> WHAT TO PRODUCE
Give only the number of lines in the records below that contain the word "disease".

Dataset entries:

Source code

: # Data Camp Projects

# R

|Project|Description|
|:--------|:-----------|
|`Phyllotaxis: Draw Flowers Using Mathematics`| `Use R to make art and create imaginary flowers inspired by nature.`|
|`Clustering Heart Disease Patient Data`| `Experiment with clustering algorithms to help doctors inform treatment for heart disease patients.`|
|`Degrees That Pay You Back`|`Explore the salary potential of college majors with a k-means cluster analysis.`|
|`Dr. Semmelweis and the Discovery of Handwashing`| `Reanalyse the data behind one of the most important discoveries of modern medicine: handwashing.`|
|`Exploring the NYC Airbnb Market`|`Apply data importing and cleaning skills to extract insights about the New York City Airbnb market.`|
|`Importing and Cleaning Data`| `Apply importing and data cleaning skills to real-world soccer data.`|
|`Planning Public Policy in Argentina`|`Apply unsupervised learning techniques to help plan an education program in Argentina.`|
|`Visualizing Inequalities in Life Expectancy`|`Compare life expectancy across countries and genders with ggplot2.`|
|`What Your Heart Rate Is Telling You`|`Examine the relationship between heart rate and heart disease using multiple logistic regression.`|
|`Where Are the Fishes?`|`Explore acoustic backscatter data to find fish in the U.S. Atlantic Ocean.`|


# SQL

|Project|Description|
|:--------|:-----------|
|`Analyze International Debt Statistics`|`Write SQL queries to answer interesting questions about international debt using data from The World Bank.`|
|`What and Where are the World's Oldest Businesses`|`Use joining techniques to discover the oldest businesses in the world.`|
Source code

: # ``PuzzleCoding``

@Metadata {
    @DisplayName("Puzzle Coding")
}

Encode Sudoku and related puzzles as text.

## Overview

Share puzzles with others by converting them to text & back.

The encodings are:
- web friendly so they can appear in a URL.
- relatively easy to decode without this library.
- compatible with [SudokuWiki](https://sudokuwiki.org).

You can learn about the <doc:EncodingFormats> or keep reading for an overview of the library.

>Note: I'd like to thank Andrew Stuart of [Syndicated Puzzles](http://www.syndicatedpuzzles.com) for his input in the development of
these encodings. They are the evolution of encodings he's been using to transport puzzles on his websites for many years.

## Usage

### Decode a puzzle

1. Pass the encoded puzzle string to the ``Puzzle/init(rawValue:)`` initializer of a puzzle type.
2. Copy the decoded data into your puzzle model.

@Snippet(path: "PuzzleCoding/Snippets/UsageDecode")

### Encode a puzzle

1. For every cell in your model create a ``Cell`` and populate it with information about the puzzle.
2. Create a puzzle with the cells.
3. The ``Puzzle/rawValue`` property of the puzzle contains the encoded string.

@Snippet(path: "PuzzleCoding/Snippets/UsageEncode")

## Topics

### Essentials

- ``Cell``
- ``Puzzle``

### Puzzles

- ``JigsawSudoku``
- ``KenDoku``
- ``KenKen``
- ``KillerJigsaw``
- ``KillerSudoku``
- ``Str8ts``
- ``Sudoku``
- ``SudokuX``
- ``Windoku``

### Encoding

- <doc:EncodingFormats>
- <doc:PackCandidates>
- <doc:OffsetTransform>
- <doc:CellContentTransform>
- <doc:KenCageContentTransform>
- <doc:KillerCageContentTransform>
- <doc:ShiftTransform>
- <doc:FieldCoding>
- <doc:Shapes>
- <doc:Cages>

> THE COMPLETED TASK
2